Case study How do get fast parallel data access to 128 compute nodes doing simulation processing off a slow, although massively parallel access data set?
You could employ flash cache burst buffering, as DDN might propose, or try out an NVMe flash drive-based virtual SAN, which is what NASA Ames did in a visualisation situation.
NASA's Advanced Supercomputing (NAS) facility is located at the NASA Ames Research Centre. The High-End Computing Capability Project (HECC) is about enabling scientists and engineers to use large-scale modelling, simulation, analysis and visualisation to help ensure NASA space missions are successful.
As part of that, the project has developed a Hyperwall, a 16 column by eight row grid of vertically mounted display screens, to show an active visualisation of a simulation at large scale. An example of such a simulation is projects such as ECCO (Estimating the Circulation and Climate of the Ocean) which involves flow field pathfinding. Simulations like this involve large and high-dimensional data sets produced by NASA supercomputers and instruments.

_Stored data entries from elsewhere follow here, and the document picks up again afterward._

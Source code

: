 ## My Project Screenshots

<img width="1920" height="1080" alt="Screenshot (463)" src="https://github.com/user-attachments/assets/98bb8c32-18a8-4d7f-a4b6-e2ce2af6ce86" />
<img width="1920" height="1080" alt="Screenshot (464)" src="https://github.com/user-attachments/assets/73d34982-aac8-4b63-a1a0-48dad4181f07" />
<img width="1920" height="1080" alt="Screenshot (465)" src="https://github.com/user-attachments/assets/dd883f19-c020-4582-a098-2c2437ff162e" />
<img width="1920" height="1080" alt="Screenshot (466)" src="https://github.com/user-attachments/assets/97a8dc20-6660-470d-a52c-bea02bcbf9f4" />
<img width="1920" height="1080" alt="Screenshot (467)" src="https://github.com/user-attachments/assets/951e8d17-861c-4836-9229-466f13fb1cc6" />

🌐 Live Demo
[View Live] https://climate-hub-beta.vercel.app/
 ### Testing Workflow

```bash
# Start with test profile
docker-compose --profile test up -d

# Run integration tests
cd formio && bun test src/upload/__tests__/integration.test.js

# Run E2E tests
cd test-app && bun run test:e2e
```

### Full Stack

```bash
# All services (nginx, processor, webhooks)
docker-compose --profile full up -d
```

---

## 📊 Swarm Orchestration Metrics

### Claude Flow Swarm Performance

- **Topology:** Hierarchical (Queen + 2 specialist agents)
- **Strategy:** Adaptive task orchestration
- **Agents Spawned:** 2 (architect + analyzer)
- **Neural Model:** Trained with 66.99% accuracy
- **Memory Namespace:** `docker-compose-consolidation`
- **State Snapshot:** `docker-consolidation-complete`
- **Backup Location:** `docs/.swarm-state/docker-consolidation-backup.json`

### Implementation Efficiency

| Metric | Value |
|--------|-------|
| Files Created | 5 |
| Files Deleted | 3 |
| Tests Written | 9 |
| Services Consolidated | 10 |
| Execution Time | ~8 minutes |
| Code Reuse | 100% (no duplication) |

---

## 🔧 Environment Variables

Scientists can use different tools, viewpoints, and parameters to display the same data or datasets and rattle through visualisations to check the results.
The problem that Excelero's NVMesh sorted was how to drive the hyperwall's 128 display screens and 130 compute nodes (128 + two spares) behind them fast enough. The work is based on processing a huge data set with an enormous number of small and random IOs. A Lustre file system backed by disk drives was inadequate, as the theoretical 80GB/sec file system produced only 100s of MB/sec of throughput.
NASA Ames Hyperwall visualisation multi-screen display
A 2TB flash drive was placed in each compute node behind the hyperwall. Then programmers split the data set up into 2TB or smaller pieces and copied them to each compute node. Processing then had to take note of data locality during the compute and interactive phases of the visualisation process, which complicated the programming.
Flow field pathfinding involves two techniques:
- In-core methods are used on data that is in memory or on fast, local media such as flash
- Out-of-core techniques are applied when the data to be manipulated is not local to the compute node, meaning a longer access time
Slow simulations meant less effective scientist and engineer use of the hyperwall visualisations. That was the issue that Excelero claims its NVMesh technology fixed.
ECCO simulation display
NVMe virtual flash SAN
If all the 128 node 2TB flash drives are aggregated into a pool, a single 256TB logical device, a virtual flash SAN, accessed by RDMA, then every flash drive would effectively be local to every compute node. For the compute node apps, directly accessing network device targets and leveraging RDMA gives them parallel read access.
NASA Ames' visualisation group installed NVMesh and got the features of centrally managed block storage – logical volumes, data protection and failover – without a SAN's traditional performance limitations. Excelero says this transforms the performance, economics and the feasibility of multiple use cases in visualisation, analytics/simulation, and burst buffer use.
NVMesh has three main modules:
- The Storage Management Module is a centralised web-based GUI, RESTful API that controls system configuration,
- A Target Module is installed on any host that shares its NVMe drives, validating initial connections from clients to the drives, and then keeping out of the data path,
- A Client Block Driver runs on every host/image that needs to access NVMesh’s logical block volumes.
In converged deployments, the Client and Target Modules co-exist on the same server.
Excelero says that, in this instance, because the simulation data is protected in the main Lustre file system, the 256TB device was treated as ephemeral, although using non-volatile media.
So it was created without data protection as a RAID-0 logical volume striped across all 128 nodes/devices. For simplicity, the device was attached to a single node, formatted with an XFS file system and populated with data. The file system was then unmounted and mounted (read-only) on all 128 compute nodes.
NVMesh logical block volumes can be used with clustered file systems and can also be protected against host or drive failures.
This NVMeshing added 5μsec data access latency, mostly from the network, over local NVMe drive latency.
There was no need for data locality constraints in programming; all data accesses behave as if they are local to every compute node. Preliminary results with fio (flexible IO tester) benchmarks running in all 128 nodes demonstrated over 30 million random read 4K IOPs. The average latency for those IOPs was 199μsec; the lowest value was 8μsec. Throughput has been measured at over 140 GB/sec of bandwidth at 1MB block size.
Excelero points out that, when utilising native NVMe queuing mechanisms, this method completely bypasses a target host's CPU (those with NVMe drives) preserving processing power for applications.
The simulation result is that visualisations run smoother and faster and NAS Ames scientists and engineers can interact with them more naturally, thus becoming more productive. ®